Andrew Noz just recently took back what he said about Nicki Minaj a few years ago, but I still feel like that line that I lifted from him for the title of this post is still a pretty apt description of her.  I don’t mean it in a negative way either, I just think it perfectly expresses how thick the layers of abstraction and artifice are around her whole style, how you can’t just listen to her music and get it right away, there’s a lot you have to be clued into in order to grasp what’s going on.  Not to say that she’s has some kind of elitist or esoteric slant, it’s all low-brow pop culture idioms that you have to have experience with and appreciation for in order to be on board with her style.  Say what you want about it, it is undeniably original and attention-grabbing.

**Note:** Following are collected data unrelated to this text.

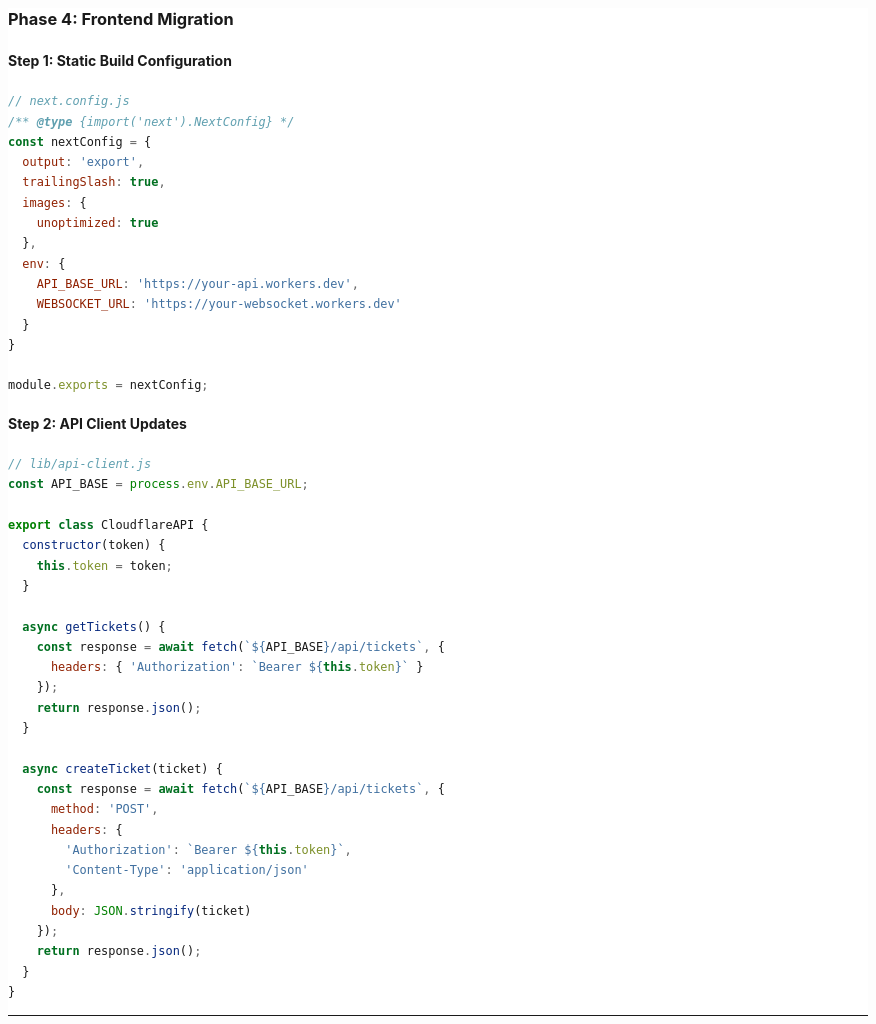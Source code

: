 ### Phase 4: Frontend Migration

#### Step 1: Static Build Configuration
```javascript
// next.config.js
/** @type {import('next').NextConfig} */
const nextConfig = {
  output: 'export',
  trailingSlash: true,
  images: {
    unoptimized: true
  },
  env: {
    API_BASE_URL: 'https://your-api.workers.dev',
    WEBSOCKET_URL: 'https://your-websocket.workers.dev'
  }
}

module.exports = nextConfig;
```

#### Step 2: API Client Updates
```javascript
// lib/api-client.js
const API_BASE = process.env.API_BASE_URL;

export class CloudflareAPI {
  constructor(token) {
    this.token = token;
  }

  async getTickets() {
    const response = await fetch(`${API_BASE}/api/tickets`, {
      headers: { 'Authorization': `Bearer ${this.token}` }
    });
    return response.json();
  }

  async createTicket(ticket) {
    const response = await fetch(`${API_BASE}/api/tickets`, {
      method: 'POST',
      headers: {
        'Authorization': `Bearer ${this.token}`,
        'Content-Type': 'application/json'
      },
      body: JSON.stringify(ticket)
    });
    return response.json();
  }
}
```

---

Amber just recently sent me an article that a Huffington Post blogger named DJ Louie XIV wrote about Nicki and the phenomenon of the female rapper, and he brought up some interesting points, but I felt his assessment of the situation was fundamentally flawed in a few ways.  In the article, he points out that so far, no female rapper has been able to achieve the longevity that many male rappers have achieved, and wonders about how Nicki Minaj will fare in that regard.  He points out that her style and approach differ greatly from the prominent female MCs of the past in that she doesn’t focus on rapping alone to get her message out, even though her skills in that area are hard to question, and she is taking many cues from the largely-white pop scene to gain greater popularity.  From the subtext of his writing, it seems pretty clear that DJ Louie XIV is a big fan of hip-hop, and he feels disappointed that Nicki doesn’t stick to the stuff that he enjoys listening to, the rapping, which I can understand.  But it’s strange that he points out that all previous prominent female rappers didn’t do what Nicki Minaj is doing now, and is sad about their lack of longevity in the industry, but also criticizes Nicki for not blindly following in their footsteps and suffering their same fate.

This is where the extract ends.